The name may be derived from the word "Bury". Here is a description from: Hanks and Hodges, 1988:
English: habitation name or topographic name, ultimately from the dative case, byrig, of Old English burh fortified place, originally used after a preposition (e.g. Richard atte Bery). As inflections were lost in Middle English, derivatives of the Old English dative replaced the Old English nominative, the word taking forms such as biri, berie, and burie. In Middle English this word acquired two different senses, both of which have given rise to surnames. In late Old English and early Middle English it denoted a fortified manor house, and the surname was used for someone who lived near a manor house or as an occupational name for someone employed in a manor house.
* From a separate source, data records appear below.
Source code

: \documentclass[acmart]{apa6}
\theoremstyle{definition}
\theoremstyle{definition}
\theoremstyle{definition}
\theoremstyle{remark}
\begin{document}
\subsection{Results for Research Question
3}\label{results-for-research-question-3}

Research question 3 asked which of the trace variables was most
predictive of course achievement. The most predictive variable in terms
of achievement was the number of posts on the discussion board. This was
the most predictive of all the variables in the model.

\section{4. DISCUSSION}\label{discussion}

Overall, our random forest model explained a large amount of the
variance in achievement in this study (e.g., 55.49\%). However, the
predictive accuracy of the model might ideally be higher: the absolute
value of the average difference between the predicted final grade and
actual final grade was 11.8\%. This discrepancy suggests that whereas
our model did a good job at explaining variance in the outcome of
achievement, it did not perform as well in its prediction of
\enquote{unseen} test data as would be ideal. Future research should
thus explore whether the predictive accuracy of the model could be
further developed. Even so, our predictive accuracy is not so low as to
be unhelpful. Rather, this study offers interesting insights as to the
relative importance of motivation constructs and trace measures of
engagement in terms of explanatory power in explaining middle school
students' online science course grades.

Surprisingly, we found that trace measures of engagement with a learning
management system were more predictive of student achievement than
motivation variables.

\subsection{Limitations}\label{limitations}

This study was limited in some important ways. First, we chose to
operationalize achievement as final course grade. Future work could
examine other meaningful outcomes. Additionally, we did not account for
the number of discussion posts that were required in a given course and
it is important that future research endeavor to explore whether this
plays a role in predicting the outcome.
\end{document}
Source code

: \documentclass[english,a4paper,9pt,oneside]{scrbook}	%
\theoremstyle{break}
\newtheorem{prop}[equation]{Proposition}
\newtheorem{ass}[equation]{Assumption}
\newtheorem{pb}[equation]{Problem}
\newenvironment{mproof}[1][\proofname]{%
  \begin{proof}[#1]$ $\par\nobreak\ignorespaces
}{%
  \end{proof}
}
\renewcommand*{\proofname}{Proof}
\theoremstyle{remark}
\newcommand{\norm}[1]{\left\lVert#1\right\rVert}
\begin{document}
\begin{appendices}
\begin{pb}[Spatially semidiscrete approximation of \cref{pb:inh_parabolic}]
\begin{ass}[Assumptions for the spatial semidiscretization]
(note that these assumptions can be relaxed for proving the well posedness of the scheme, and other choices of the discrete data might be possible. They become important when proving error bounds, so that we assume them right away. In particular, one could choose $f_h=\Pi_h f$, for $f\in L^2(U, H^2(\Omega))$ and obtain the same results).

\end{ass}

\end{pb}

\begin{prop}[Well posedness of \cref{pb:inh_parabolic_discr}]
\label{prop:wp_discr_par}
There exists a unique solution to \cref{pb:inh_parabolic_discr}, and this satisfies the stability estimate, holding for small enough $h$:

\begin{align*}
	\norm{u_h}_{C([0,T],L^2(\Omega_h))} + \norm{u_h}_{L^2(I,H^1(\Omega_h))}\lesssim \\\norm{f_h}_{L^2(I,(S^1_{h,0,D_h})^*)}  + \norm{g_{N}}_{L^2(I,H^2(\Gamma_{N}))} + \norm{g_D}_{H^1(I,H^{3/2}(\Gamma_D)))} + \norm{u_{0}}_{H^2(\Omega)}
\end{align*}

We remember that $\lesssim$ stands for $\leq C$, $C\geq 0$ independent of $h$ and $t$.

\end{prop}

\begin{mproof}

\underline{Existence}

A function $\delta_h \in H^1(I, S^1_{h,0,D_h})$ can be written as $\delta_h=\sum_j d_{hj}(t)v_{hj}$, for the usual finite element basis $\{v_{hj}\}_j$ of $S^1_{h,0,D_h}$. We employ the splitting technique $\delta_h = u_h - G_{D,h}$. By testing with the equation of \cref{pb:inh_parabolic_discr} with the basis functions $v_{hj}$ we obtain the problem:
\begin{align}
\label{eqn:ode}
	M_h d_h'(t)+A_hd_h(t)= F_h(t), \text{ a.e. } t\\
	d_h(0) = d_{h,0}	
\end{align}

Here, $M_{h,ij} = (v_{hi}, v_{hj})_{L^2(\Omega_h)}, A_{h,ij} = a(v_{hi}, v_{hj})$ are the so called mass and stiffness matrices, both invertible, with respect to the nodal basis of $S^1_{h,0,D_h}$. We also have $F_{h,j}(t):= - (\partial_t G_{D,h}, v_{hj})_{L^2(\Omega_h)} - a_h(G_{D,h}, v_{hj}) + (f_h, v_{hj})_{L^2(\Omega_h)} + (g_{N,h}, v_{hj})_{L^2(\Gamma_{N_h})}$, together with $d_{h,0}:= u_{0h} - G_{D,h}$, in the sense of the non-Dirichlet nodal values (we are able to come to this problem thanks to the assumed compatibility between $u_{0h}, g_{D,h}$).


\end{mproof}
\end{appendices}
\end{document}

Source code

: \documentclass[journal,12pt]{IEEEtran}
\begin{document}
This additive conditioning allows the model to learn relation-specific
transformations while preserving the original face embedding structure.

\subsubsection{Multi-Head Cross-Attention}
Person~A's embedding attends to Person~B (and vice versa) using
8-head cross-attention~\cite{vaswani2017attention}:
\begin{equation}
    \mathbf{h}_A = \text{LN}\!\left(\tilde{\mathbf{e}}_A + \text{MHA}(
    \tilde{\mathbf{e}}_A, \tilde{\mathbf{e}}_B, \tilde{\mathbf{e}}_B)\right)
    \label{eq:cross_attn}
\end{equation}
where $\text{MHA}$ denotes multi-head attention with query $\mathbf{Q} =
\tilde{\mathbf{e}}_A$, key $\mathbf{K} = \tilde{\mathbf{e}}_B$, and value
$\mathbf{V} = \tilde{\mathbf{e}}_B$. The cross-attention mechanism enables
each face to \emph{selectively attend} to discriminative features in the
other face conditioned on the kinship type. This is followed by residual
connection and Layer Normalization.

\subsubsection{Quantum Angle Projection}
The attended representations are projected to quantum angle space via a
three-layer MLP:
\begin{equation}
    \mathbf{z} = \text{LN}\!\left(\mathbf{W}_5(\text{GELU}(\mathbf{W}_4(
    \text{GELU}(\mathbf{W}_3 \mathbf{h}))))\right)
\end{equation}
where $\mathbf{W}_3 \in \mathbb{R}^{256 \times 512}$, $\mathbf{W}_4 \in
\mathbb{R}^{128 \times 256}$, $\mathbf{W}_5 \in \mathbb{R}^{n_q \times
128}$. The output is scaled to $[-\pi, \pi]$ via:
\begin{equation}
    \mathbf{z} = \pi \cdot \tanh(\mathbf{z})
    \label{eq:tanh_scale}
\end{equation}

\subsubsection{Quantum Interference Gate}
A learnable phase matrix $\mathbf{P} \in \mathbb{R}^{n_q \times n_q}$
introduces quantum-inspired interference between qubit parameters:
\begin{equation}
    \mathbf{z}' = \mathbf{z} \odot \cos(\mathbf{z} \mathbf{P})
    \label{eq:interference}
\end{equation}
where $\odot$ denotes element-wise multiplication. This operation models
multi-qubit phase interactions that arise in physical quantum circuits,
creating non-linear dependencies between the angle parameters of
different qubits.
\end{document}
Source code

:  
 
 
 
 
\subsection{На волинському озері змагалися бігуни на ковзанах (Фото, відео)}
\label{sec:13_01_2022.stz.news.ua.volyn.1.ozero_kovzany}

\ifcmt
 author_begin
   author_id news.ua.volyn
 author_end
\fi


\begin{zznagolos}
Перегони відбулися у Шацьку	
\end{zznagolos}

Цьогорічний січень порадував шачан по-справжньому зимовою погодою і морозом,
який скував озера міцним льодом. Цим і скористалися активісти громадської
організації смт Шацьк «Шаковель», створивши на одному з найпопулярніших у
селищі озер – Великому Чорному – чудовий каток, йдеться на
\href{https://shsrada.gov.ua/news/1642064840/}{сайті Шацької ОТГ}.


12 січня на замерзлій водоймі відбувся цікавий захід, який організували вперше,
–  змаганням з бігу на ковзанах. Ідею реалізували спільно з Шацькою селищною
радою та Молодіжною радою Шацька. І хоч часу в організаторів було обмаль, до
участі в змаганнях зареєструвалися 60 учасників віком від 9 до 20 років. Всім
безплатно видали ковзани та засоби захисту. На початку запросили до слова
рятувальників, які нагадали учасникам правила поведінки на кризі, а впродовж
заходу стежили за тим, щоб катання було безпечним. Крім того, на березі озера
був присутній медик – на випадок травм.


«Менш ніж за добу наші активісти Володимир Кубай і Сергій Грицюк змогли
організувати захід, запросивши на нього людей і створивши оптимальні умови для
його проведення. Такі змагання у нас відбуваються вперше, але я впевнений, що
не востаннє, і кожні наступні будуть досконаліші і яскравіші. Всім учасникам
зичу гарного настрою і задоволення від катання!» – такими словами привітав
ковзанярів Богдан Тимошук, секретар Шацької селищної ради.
The word also came to denote a fortified town, and is therefore an habitation name from any of various places so named. From this sense developed the modern English word borough. The surname Bury is especially common in Lancashire, where it is no doubt mainly if not exclusively an habitation name from the town of this name, but may also be from various other, less important, places similarly named
Although an Alexander Beriman was recorded in The Berkshire Rolls of 1176, and Edricus Buriman in the 1148 County Pipe Rolls of Hampshire, the earliest Berryman ancestor I can be reasonably certain of is William Beryman of ZENNOR, Cornwall. His male descendants in my line were: Nicholas b. about 1545, John b.1592, Nicholas b.1618, Richard b.1655, Mark b.1687, Mark b.1717, James b.1759 and Mark b.1796, who, in around 1820, moved from TOWEDNACK, Cornwall to BRECON, South Wales. His son, Matthew, later moved to MERTHYR TYDFIL. One of Matthew's sons, William Lewis, married Emily Kate HAND and had 8 children: Reg (Reginald Wyndham, my grandfather), Cyril, "Willy", and daughters "Butty", "Daisy" and "Topsy" (Madge and Clifford, died within a year). In his early years, William Lewis was apprenticed to a draper, David Thomas, and later owned his own shops in Cefn Coed, Merythr. This photograph shows (left to right): William Lewis; his son, Reginald Wyndham; grandson, Neville Henry; daughter-in-law, Daisy Constance (nee Rogers); and wife, Emily Kate.